What are the major causes of species losses in a geographical region?
Solution:
The major causes of species losses in a geographical area are:

  1. Habitat loss and fragmentation
  2. Overexploitation
  3. Alien species invasion
  4. Co-extinctions
  5. Disturbance and degradation
  6. Pollution
  7. Intensive agriculture and forestry.

Question 6.
How is biodiversity important for ecosystem functioning?
Solution:
An ecosystem with high species diversity is much more stable than an ecosystem with low species diversity. Also, high biodiversity makes the ecosystem more stable in productivity and more resistant to disturbances such as alien species invasions and floods.

If an ecosystem is rich in biodiversity, then the ecological balance would not get affected. Various trophic levels are connected through food chains. If anyone organism or all organisms of any one trophic level is illed, then it will disrupt the entire food chain. For example, in a food chain, if all plants are killed, then all deer will die due to the lack of food.

If all deer are dead, soon the tigers will also die. Therefore, it can be concluded that if an ecosystem is rich in species, then there will be other food alternatives at each trophic level which would not allow any organism to die due to the absence of their food resource. Hence, biodiversity plays an important role in maintaining the health and ecological balance of an ecosystem.

Question 7.
What are sacred groves? What is their role in conservation?

Solution:
Sacred groves are forest patches around places of work. These are held in high esteem by tribal communities/state or central government. Tribals do not allow to cut even a single branch of trees in these sacred groves. Preserved over the course of many generations, sacred groves represent native vegetation in a natural or near-natural state & thus is rich in biodiversity & harbour many rare species of plants & animals. This is the reason why many endemic species flourish in these regions.

Question 8.
Among the ecosystem services are control of floods and soil erosion. How is this achieved by the biotic components of the ecosystem?
Solution:

  • Control of soil erosion: Plant roots hold the soil particles tightly and do not allow the topsoil to be drifted away by winds or moving water. Plants increase the porosity and fertility of the soil.
  • Control of floods: It is carried out by retaining water and preventing runoff rainwater. Litter and humus of plants function as sponges thus, retaining the water which percolates down and gets stored as underground water. Hence, the flood is controlled.

Question 9.
The species diversity of plants (22 percent) is much less than that of animals (72 percent). What could be the explanations for how animals achieved greater diversification?
Solution:
Scientists recorded 22% of plant species diversity including algae, fungi, bryophytes, pteridophytes, gymnosperms, and angiosperms. But they recorded 72% of animal species (including insects, mollusks, fishes, mammals, birds etc.) diversity. Plants have the less adaptive capacity as compared to animals. Animals show locomotory movements and can move from one place to another to suit the environment and also in search of food.

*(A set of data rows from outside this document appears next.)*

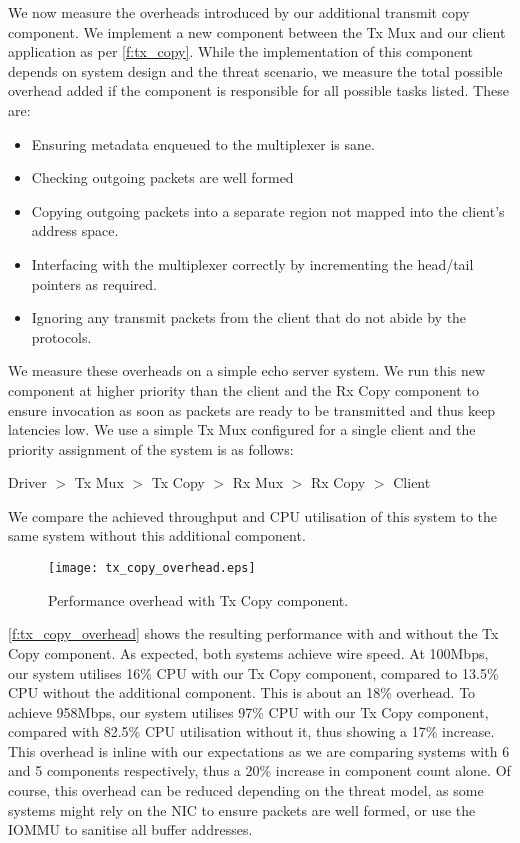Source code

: We now measure the overheads introduced by our additional transmit copy component. We implement a new
component between the Tx Mux and our client application as per \autoref{f:tx_copy}. While the implementation
of this component depends on system design and the threat scenario, we measure the total possible overhead
added if the component is responsible for all possible tasks listed. These are:
\begin{itemize}
    \item Ensuring metadata enqueued to the multiplexer is sane.
    \item Checking outgoing packets are well formed 
    \item Copying outgoing packets into a separate region not mapped
          into the client's address space.
    \item Interfacing with the multiplexer correctly by incrementing the head/tail pointers as required.
    \item Ignoring any transmit packets from the client that do not abide by the protocols.
\end{itemize}

We measure these overheads on a simple echo server system. We run this new component at higher priority than the client
and the Rx Copy component to ensure invocation as soon as packets are ready to be transmitted and thus keep
latencies low. We use a simple Tx Mux configured for a single client and the priority assignment of the system is as follows:\\
\centerline{Driver \(>\) Tx Mux  \(>\) Tx Copy \(>\) Rx Mux \(>\) Rx Copy \(>\) Client}

We compare the achieved throughput and CPU utilisation of this system to the same system without this additional component. 

\begin{figure}[h]
    \centering
    \texttt{[image: tx\_copy\_overhead.eps]}
    \caption{Performance overhead with Tx Copy component.}
    \label{f:tx_copy_overhead}
\end{figure}

\autoref{f:tx_copy_overhead} shows the resulting performance with and without the Tx Copy component. As expected, both
systems achieve wire speed. At 100Mbps, our system utilises 16\% CPU with our Tx Copy component, compared to 13.5\% CPU 
without the additional component. This is about an 18\% overhead. To achieve 958Mbps, our system utilises 97\% CPU with our Tx
Copy component, compared with 82.5\% CPU utilisation without it, thus showing a 17\% increase. This overhead is 
inline with our expectations as we are comparing systems with 6 and 5 components respectively, thus a 20\% increase
in component count alone. Of course, this overhead can be reduced depending on the threat model, as some systems might
rely on the NIC to ensure packets are well formed, or use the IOMMU to sanitise all buffer addresses.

On the contrary, plants are fixed. Moreover, animals have well organised body structure with various organs to help adjust to the environment.

Question 10.
Can you think of a situation where we deliberately want to make a species extinct? How would you justify it?
Solution:
Yes, there are various kinds of parasites and disease-causing microbes that we deliberately want to eradicate from the earth. Since these micro-organisms are harmful to human beings, scientists are working hard to fight against them. Scientists have been able to eliminate the smallpox virus from the world through the use of vaccinations. This shows that humans deliberately want to make these species extinct. Several other eradication programmes such as polio and hepatitis B vaccinations are aimed to eliminate these disease-causing microbes.